What you will do = Every record below should be transcribed exactly. Omit the images.

Excerpted records =
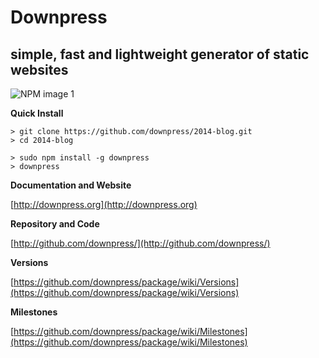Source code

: # Downpress
## simple, fast and lightweight generator of static websites

![NPM image 1](https://nodei.co/npm/downpress.png)


**Quick Install**

    > git clone https://github.com/downpress/2014-blog.git
    > cd 2014-blog

    > sudo npm install -g downpress
    > downpress

**Documentation and Website**

[http://downpress.org](http://downpress.org)

**Repository and Code**

[http://github.com/downpress/](http://github.com/downpress/)

**Versions**

[https://github.com/downpress/package/wiki/Versions](https://github.com/downpress/package/wiki/Versions)

**Milestones**

[https://github.com/downpress/package/wiki/Milestones](https://github.com/downpress/package/wiki/Milestones)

Task output =
Source code

: # Downpress
## simple, fast and lightweight generator of static websites

![NPM image 1](https://nodei.co/npm/downpress.png)


**Quick Install**

    > git clone https://github.com/downpress/2014-blog.git
    > cd 2014-blog

    > sudo npm install -g downpress
    > downpress

**Documentation and Website**

[http://downpress.org](http://downpress.org)

**Repository and Code**

[http://github.com/downpress/](http://github.com/downpress/)

**Versions**

[https://github.com/downpress/package/wiki/Versions](https://github.com/downpress/package/wiki/Versions)

**Milestones**

[https://github.com/downpress/package/wiki/Milestones](https://github.com/downpress/package/wiki/Milestones)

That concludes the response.